Lately, when I am on my way to the shala, I tell myself to go easy on my wrist: do less vinyasas as this would better for me in the long run. Once I start my practice, however, this inner dialogue goes out the window, and I go through the whole thing. I sometimes skip a couple vinyasas in the maris, but I know I should skip even more, until my wrist is really feeling better.
This morning was the same. Managed to skip 5 vinyasas..and uti pluthi
(lifted up, decided it was not the best for my wrist and came right
down..not sure if that was the problem all along). I am much less sore
than yesterday, but still nowhere near- normal.
Is it the energy of the room (which seems pretty low key), my own ego, and/or a sort of autopilot that switches on during practice? I think it is mostly ego, and fear: fear of losing any hard won strength, even at the risk of further injury. Hmm...definitely not very yogic sounding. (and if I am doing it with this simple but annoying injury..where else am I doing this sort of thing in my life..oh, not a topic to contemplate here) I am not pushing through pain so much as feeling more tension in my arm/wrist than should be there..and sometimes feeling sensation or discomfort when I let my weight onto my wrist in certain ways...which I try hard to avoid. Working around an injury makes practice more tiring because of the constant attention to it, sometimes at the expense of spreading the attention around to the rest of my body and breath. With summer (assuming this year has a real summer) coming up, I also need to not exhaust myself with my practice. Hot weather has never been easy for me. I want to have energy to take dance classes and/or go to outdoor dance events.
Back to the issue of doing less. I have the same trouble at times with the feldenkrais: it is oddly more challenging to do less. Doing less means paying more attention to what you are doing, and that can be both surprising and truly exhausting. But I also know from the past 9 months of training, that I have gained so much from learning how to do less, in this context. My body is more flexible, I feel like I move more easily, and it healed my ankle injury.

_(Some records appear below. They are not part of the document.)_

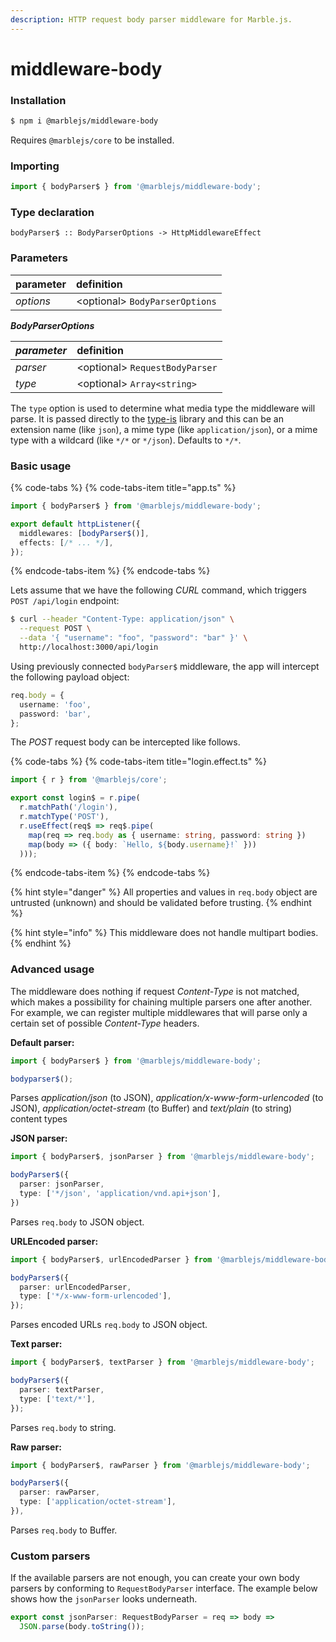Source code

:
 ```yaml
---
description: HTTP request body parser middleware for Marble.js.
---
```


# middleware-body

### Installation

```bash
$ npm i @marblejs/middleware-body
```

Requires `@marblejs/core` to be installed.

### Importing

```typescript
import { bodyParser$ } from '@marblejs/middleware-body';
```

### Type declaration <a id="type-declaration"></a>

```text
bodyParser$ :: BodyParserOptions -> HttpMiddlewareEffect
```

### Parameters

| parameter | definition |
| :--- | :--- |
| _options_ | &lt;optional&gt; `BodyParserOptions` |

_**BodyParserOptions**_

| _**parameter**_ | definition |
| :--- | :--- |
| _parser_ | &lt;optional&gt; `RequestBodyParser` |
| _type_ | &lt;optional&gt; `Array<string>` |

The `type` option is used to determine what media type the middleware will parse. It is passed directly to the [type-is](https://www.npmjs.org/package/type-is#readme) library and this can be an extension name \(like `json`\), a mime type \(like `application/json`\), or a mime type with a wildcard \(like `*/*` or `*/json`\). Defaults to `*/*`.

### Basic usage

{% code-tabs %}
{% code-tabs-item title="app.ts" %}
```typescript
import { bodyParser$ } from '@marblejs/middleware-body';

export default httpListener({
  middlewares: [bodyParser$()],
  effects: [/* ... */],
});
```
{% endcode-tabs-item %}
{% endcode-tabs %}

Lets assume that we have the following _CURL_ command, which triggers `POST /api/login` endpoint:

```bash
$ curl --header "Content-Type: application/json" \
  --request POST \
  --data '{ "username": "foo", "password": "bar" }' \
  http://localhost:3000/api/login
```

Using previously connected `bodyParser$`  middleware, the app will intercept the following payload object:

```typescript
req.body = {
  username: 'foo',
  password: 'bar',
};
```

The _POST_ request body can be intercepted like follows.

{% code-tabs %}
{% code-tabs-item title="login.effect.ts" %}
```typescript
import { r } from '@marblejs/core';

export const login$ = r.pipe(
  r.matchPath('/login'),
  r.matchType('POST'),
  r.useEffect(req$ => req$.pipe(
    map(req => req.body as { username: string, password: string })
    map(body => ({ body: `Hello, ${body.username}!` }))
  )));
```
{% endcode-tabs-item %}
{% endcode-tabs %}

{% hint style="danger" %}
All properties and values in `req.body` object are untrusted \(unknown\) and should be validated before trusting.
{% endhint %}

{% hint style="info" %}
This middleware does not handle multipart bodies.
{% endhint %}

### Advanced usage

The middleware does nothing if request _Content-Type_ is not matched, which makes a possibility for chaining multiple parsers one after another. For example, we can register multiple middlewares that will parse only a certain set of possible _Content-Type_ headers. 

**Default parser:**

```typescript
import { bodyParser$ } from '@marblejs/middleware-body';

bodyparser$();
```

Parses _application/json_ \(to JSON\), _application/x-www-form-urlencoded_ \(to JSON\), _application/octet-stream_ \(to Buffer\) and _text/plain_ \(to string\) content types

**JSON parser:**

```typescript
import { bodyParser$, jsonParser } from '@marblejs/middleware-body';

bodyParser$({
  parser: jsonParser,
  type: ['*/json', 'application/vnd.api+json'],
})
```

Parses `req.body` to JSON object.

**URLEncoded parser:**

```typescript
import { bodyParser$, urlEncodedParser } from '@marblejs/middleware-body';

bodyParser$({
  parser: urlEncodedParser,
  type: ['*/x-www-form-urlencoded'],
});
```

Parses encoded URLs `req.body` to JSON object.

**Text parser:**

```typescript
import { bodyParser$, textParser } from '@marblejs/middleware-body';

bodyParser$({
  parser: textParser,
  type: ['text/*'],
});
```

Parses `req.body` to string.

**Raw parser:**

```typescript
import { bodyParser$, rawParser } from '@marblejs/middleware-body';

bodyParser$({
  parser: rawParser,
  type: ['application/octet-stream'],
}),
```

Parses `req.body` to Buffer.

### Custom parsers

If the available parsers are not enough, you can create your own body parsers by conforming to `RequestBodyParser` interface. The example below shows how the `jsonParser` looks underneath.

```typescript
export const jsonParser: RequestBodyParser = req => body =>
  JSON.parse(body.toString());
```

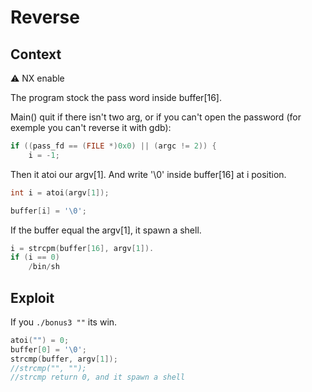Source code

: # Reverse

## Context

:warning: NX enable

The program stock the pass word inside buffer[16].

Main() quit if there isn't two arg, or if you can't open the password (for exemple you can't reverse it with gdb):

```c
if ((pass_fd == (FILE *)0x0) || (argc != 2)) {
	i = -1;
```

Then it atoi our argv[1]. And write '\0' inside buffer[16] at i position.

```c
int i = atoi(argv[1]);

buffer[i] = '\0';
```

If the buffer equal the argv[1], it spawn a shell.

```c
i = strcpm(buffer[16], argv[1]).
if (i == 0)
	/bin/sh
```

## Exploit

If you `./bonus3 ""` its win.

```c
atoi("") = 0;
buffer[0] = '\0';
strcmp(buffer, argv[1]);
//strcmp("", "");
//strcmp return 0, and it spawn a shell
```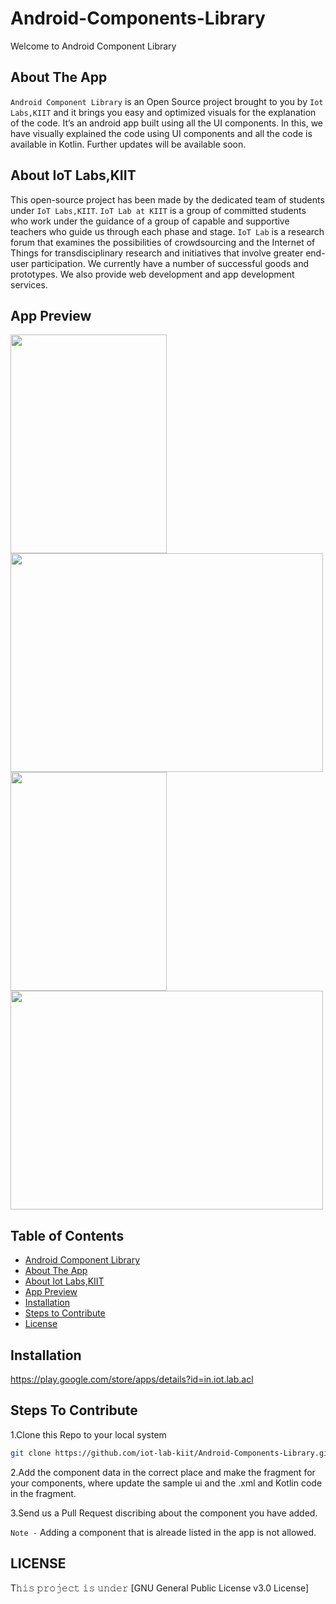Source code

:  <a name="title"></a>
# Android-Components-Library 

Welcome to Android Component Library


<a name="about"></a>
## About The App
`Android Component Library` is an Open Source project brought to you by `Iot Labs,KIIT` and it brings you easy and optimized visuals for the explanation of the code. 
It’s an android app built using all the UI components. In this, we have visually explained the code using UI components and all the code is available in Kotlin. 
Further updates will be available soon.


<a name="about_developers"></a>
## About IoT Labs,KIIT
This open-source project has been made by the dedicated team of students under <a herf="https://iotkiit.in/">`IoT Labs,KIIT`</a>.
`IoT Lab at KIIT` is a group of committed students who work under the guidance of a group of capable and supportive teachers who guide us through each phase and stage. 
`IoT Lab` is a research forum that examines the possibilities of crowdsourcing and the Internet of Things for transdisciplinary research and initiatives that involve 
greater end-user participation. We currently have a number of successful goods and prototypes. We also provide web development and app development services.

<a name="preview"></a>
## App Preview
<img src="https://drive.google.com/file/d/17Ubmf6teM7vCYzTbhRjyjFQF3sFx3HKw/view?usp=sharing" width="250" height="350"/><img src="https://drive.google.com/file/d/1WOXJYQr0iLgJ4lYSUcPJUgleEI4ZFLJ3/view?usp=sharing" width="500" height="350"/>
<img src="https://drive.google.com/file/d/1Uj3ZX6MIUhZylDFpusUn47ADG9xR6Vfj/view?usp=sharing" width="250" height="350"/><img src="https://drive.google.com/file/d/16kgn8ETpUxeb_rj4rmiV9l8ZjcTRSwIp/view?usp=sharing" width="500" height="350"/>


<a name="contents"></a>
## Table of Contents
- [Android Component Library ](#title)
- [About The App ](#about)
- [About Iot Labs,KIIT ](#about_developers)
- [App Preview ](#preview)
- [Installation ](#play)
- [Steps to Contribute ](#contribute)
- [License ](#license)

<a name="play"></a>
## Installation
https://play.google.com/store/apps/details?id=in.iot.lab.acl

<a name="contribute"></a>
## Steps To Contribute

1.Clone this Repo to your local system
```bash
git clone https://github.com/iot-lab-kiit/Android-Components-Library.git
```

2.Add the component data in the correct place and make the fragment for your components, where update the sample ui and the .xml and Kotlin code in the fragment.

3.Send us a Pull Request discribing about the component you have added.

`Note -` Adding a component that is alreade listed in the app is not allowed.

<a name="license"></a>
## LICENSE
T𝚑𝚒𝚜 𝚙𝚛𝚘𝚓𝚎𝚌𝚝 𝚒𝚜 𝚞𝚗𝚍𝚎𝚛 [GNU General Public License v3.0 License]






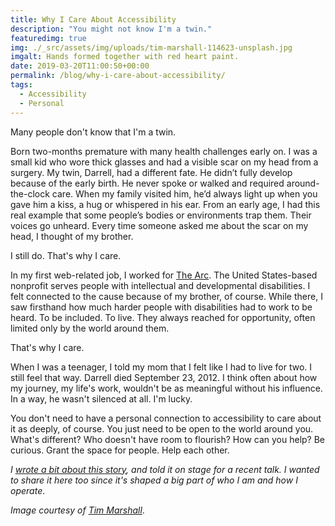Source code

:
 ```yaml
---
title: Why I Care About Accessibility
description: "You might not know I'm a twin."
featuredimg: true
img: ./_src/assets/img/uploads/tim-marshall-114623-unsplash.jpg
imgalt: Hands formed together with red heart paint.
date: 2019-03-20T11:00:50+00:00
permalink: /blog/why-i-care-about-accessibility/
tags:
  - Accessibility
  - Personal
---
```


Many people don't know that I'm a twin.

Born two-months premature with many health challenges early on. I was a small kid who wore thick glasses and had a visible scar on my head from a surgery. My twin, Darrell, had a different fate. He didn’t fully develop because of the early birth. He never spoke or walked and required around-the-clock care. When my family visited him, he’d always light up when you gave him a kiss, a hug or whispered in his ear. From an early age, I had this real example that some people’s bodies or environments trap them. Their voices go unheard. Every time someone asked me about the scar on my head, I thought of my brother.

I still do. That's why I care.

In my first web-related job, I worked for [The Arc](https://www.thearc.org/). The United States-based nonprofit serves people with intellectual and developmental disabilities. I felt connected to the cause because of my brother, of course. While there, I saw firsthand how much harder people with disabilities had to work to be heard. To be included. To live. They always reached for opportunity, often limited only by the world around them.

That's why I care.

When I was a teenager, I told my mom that I felt like I had to live for two. I still feel that way. Darrell died September 23, 2012. I think often about how my journey, my life's work, wouldn't be as meaningful without his influence. In a way, he wasn't silenced at all. I'm lucky.

You don't need to have a personal connection to accessibility to care about it as deeply, of course. You just need to be open to the world around you. What's different? Who doesn't have room to flourish? How can you help? Be curious. Grant the space for people. Help each other.

_I_ [_wrote a bit about this story_](https://automattic.design/2019/02/03/inclusive-design-whose-opportunity-is-it/)_, and told it on stage for a recent talk. I wanted to share it here too since it's shaped a big part of who I am and how I operate_.

_Image courtesy of_ [_Tim Marshall_](https://unsplash.com/photos/cAtzHUz7Z8g).
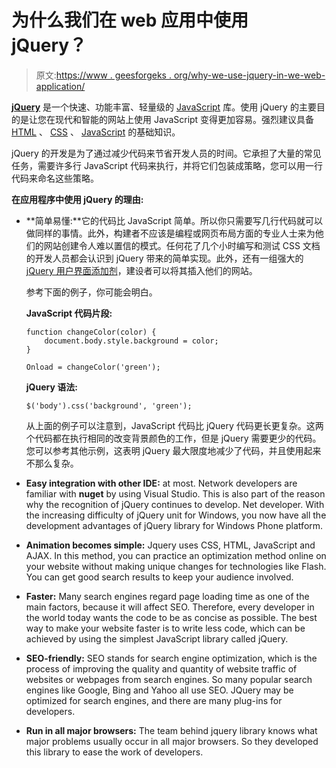 # 为什么我们在 web 应用中使用 jQuery？

> 原文:[https://www . geesforgeks . org/why-we-use-jquery-in-we-web-application/](https://www.geeksforgeeks.org/why-we-use-jquery-in-our-web-application/)

[**jQuery**](https://www.geeksforgeeks.org/jquery-tutorials/) 是一个快速、功能丰富、轻量级的 [JavaScript](https://www.geeksforgeeks.org/javascript-tutorial/) 库。使用 jQuery 的主要目的是让您在现代和智能的网站上使用 JavaScript 变得更加容易。强烈建议具备 [HTML](https://www.geeksforgeeks.org/html-tutorials/) 、 [CSS](https://www.geeksforgeeks.org/css-tutorials/) 、 [JavaScript](https://www.geeksforgeeks.org/javascript-tutorial/) 的基础知识。

jQuery 的开发是为了通过减少代码来节省开发人员的时间。它承担了大量的常见任务，需要许多行 JavaScript 代码来执行，并将它们包装成策略，您可以用一行代码来命名这些策略。

**在应用程序中使用 jQuery 的理由:**

*   **简单易懂:**它的代码比 JavaScript 简单。所以你只需要写几行代码就可以做同样的事情。此外，构建者不应该是编程或网页布局方面的专业人士来为他们的网站创建令人难以置信的模式。任何花了几个小时编写和测试 CSS 文档的开发人员都会认识到 jQuery 带来的简单实现。此外，还有一组强大的 [jQuery 用户界面添加剂](https://www.geeksforgeeks.org/jquery-plugins-introduction/)，建设者可以将其插入他们的网站。

    参考下面的例子，你可能会明白。

    **JavaScript 代码片段:**

    ```
    function changeColor(color) {
        document.body.style.background = color;
    }

    Onload = changeColor('green');
    ```

    **jQuery 语法:**

    ```
    $('body').css('background', 'green');
    ```

    从上面的例子可以注意到，JavaScript 代码比 jQuery 代码更长更复杂。这两个代码都在执行相同的改变背景颜色的工作，但是 jQuery 需要更少的代码。您可以参考其他示例，这表明 jQuery 最大限度地减少了代码，并且使用起来不那么复杂。

*   **Easy integration with other IDE:** at most. Network developers are familiar with **nuget** by using Visual Studio. This is also part of the reason why the recognition of jQuery continues to develop. Net developer. With the increasing difficulty of jQuery unit for Windows, you now have all the development advantages of jQuery library for Windows Phone platform.
*   **Animation becomes simple:** Jquery uses CSS, HTML, JavaScript and AJAX. In this method, you can practice an optimization method online on your website without making unique changes for technologies like Flash. You can get good search results to keep your audience involved.
*   **Faster:** Many search engines regard page loading time as one of the main factors, because it will affect SEO. Therefore, every developer in the world today wants the code to be as concise as possible. The best way to make your website faster is to write less code, which can be achieved by using the simplest JavaScript library called jQuery.
*   **SEO-friendly:** SEO stands for search engine optimization, which is the process of improving the quality and quantity of website traffic of websites or webpages from search engines. So many popular search engines like Google, Bing and Yahoo all use SEO. JQuery may be optimized for search engines, and there are many plug-ins for developers.
*   **Run in all major browsers:** The team behind jquery library knows what major problems usually occur in all major browsers. So they developed this library to ease the work of developers.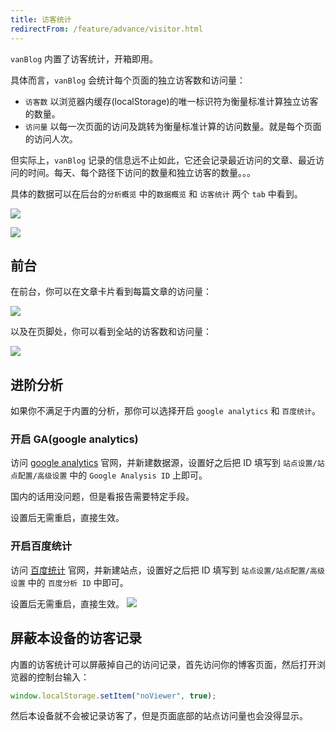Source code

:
 ```yaml
---
title: 访客统计
redirectFrom: /feature/advance/visitor.html
---
```


`vanBlog` 内置了访客统计，开箱即用。

具体而言，`vanBlog` 会统计每个页面的独立访客数和访问量：

- `访客数` 以浏览器内缓存(localStorage)的唯一标识符为衡量标准计算独立访客的数量。
- `访问量` 以每一次页面的访问及跳转为衡量标准计算的访问数量。就是每个页面的访问人次。

但实际上，`vanBlog` 记录的信息远不止如此，它还会记录最近访问的文章、最近访问的时间。每天、每个路径下访问的数量和独立访客的数量。。。

具体的数据可以在后台的`分析概览` 中的`数据概览` 和 `访客统计` 两个 `tab` 中看到。

![](https://pic.mereith.com/img/3614afa8057c2fb0c078c62cad4e89b1.clipboard-2022-09-23.png)

![](https://pic.mereith.com/img/067952d6fa53f62b10174690ed3b269a.clipboard-2022-08-16.png)

## 前台

在前台，你可以在文章卡片看到每篇文章的访问量：

![](https://pic.mereith.com/img/3c2539ad7586a5a73a68e8cfb58e0957.clipboard-2022-08-16.png)

以及在页脚处，你可以看到全站的访客数和访问量：

![](https://pic.mereith.com/img/35aa485d737c99ef73505a8ec3a5e2f9.clipboard-2022-08-16.png)

## 进阶分析

如果你不满足于内置的分析，那你可以选择开启 `google analytics` 和 `百度统计`。

### 开启 GA(google analytics)

访问 [google analytics](https://analytics.google.com/analytics/web) 官网，并新建数据源，设置好之后把 ID 填写到 `站点设置/站点配置/高级设置` 中的 `Google Analysis ID` 上即可。

国内的话用没问题，但是看报告需要特定手段。

设置后无需重启，直接生效。

### 开启百度统计

访问 [百度统计](https://tongji.baidu.com/web5/welcome/login) 官网，并新建站点，设置好之后把 ID 填写到 `站点设置/站点配置/高级设置` 中的 `百度分析 ID` 中即可。

设置后无需重启，直接生效。
![](https://pic.mereith.com/img/add80e699b1de58fa55dc8f435077dc4.clipboard-2022-08-16.png)

## 屏蔽本设备的访客记录

内置的访客统计可以屏蔽掉自己的访问记录，首先访问你的博客页面，然后打开浏览器的控制台输入：

```js
window.localStorage.setItem("noViewer", true);
```

然后本设备就不会被记录访客了，但是页面底部的站点访问量也会没得显示。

This weekend, I am thinking of taking a feldenkrais workshop -the Challenge of Pleasure-with Alan Questal. From the description: Did you ever think it could be a challenge for you to have more pleasure
in your life? Or could you imagine experiencing greater pleasure when
you are faced with a challenge? Pleasure and challenge, experiences that
are too often exclusive of each other, will be the focus of this
two-day workshop.
I am getting acupuncture and a massage late on Friday, so it may come down to how rested I feel Saturday morning.